Assigned task → Go through each line of the records below and count those with the word "talk". Give only the count.

Data items
══════════
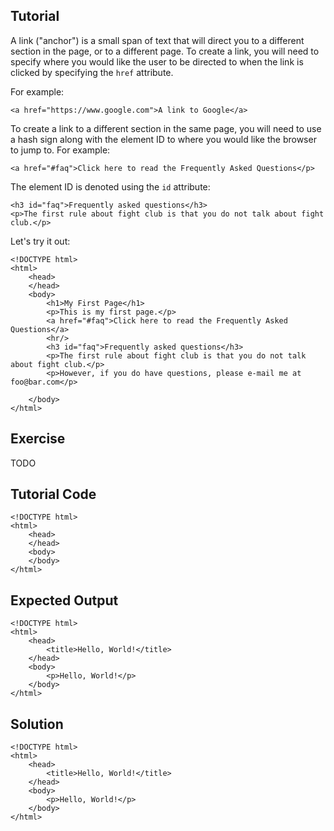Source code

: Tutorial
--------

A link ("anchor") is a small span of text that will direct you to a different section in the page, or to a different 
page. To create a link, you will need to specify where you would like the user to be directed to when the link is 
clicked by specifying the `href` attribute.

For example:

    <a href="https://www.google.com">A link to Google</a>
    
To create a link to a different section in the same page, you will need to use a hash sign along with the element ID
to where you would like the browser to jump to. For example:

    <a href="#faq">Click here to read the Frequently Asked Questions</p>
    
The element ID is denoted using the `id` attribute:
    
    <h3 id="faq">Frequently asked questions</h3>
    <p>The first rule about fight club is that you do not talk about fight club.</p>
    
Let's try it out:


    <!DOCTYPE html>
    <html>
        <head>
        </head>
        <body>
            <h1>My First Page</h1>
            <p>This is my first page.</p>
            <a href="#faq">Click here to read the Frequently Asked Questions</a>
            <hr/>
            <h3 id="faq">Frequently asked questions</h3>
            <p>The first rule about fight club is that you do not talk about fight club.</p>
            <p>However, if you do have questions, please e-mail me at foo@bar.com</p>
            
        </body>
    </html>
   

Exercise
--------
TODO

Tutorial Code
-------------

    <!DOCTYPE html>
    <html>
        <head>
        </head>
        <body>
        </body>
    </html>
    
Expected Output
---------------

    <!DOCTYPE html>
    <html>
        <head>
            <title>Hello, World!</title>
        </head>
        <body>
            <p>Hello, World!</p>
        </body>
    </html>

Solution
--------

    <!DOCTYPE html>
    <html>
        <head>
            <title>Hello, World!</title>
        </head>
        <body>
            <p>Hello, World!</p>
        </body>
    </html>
══════════
Problem solution → 2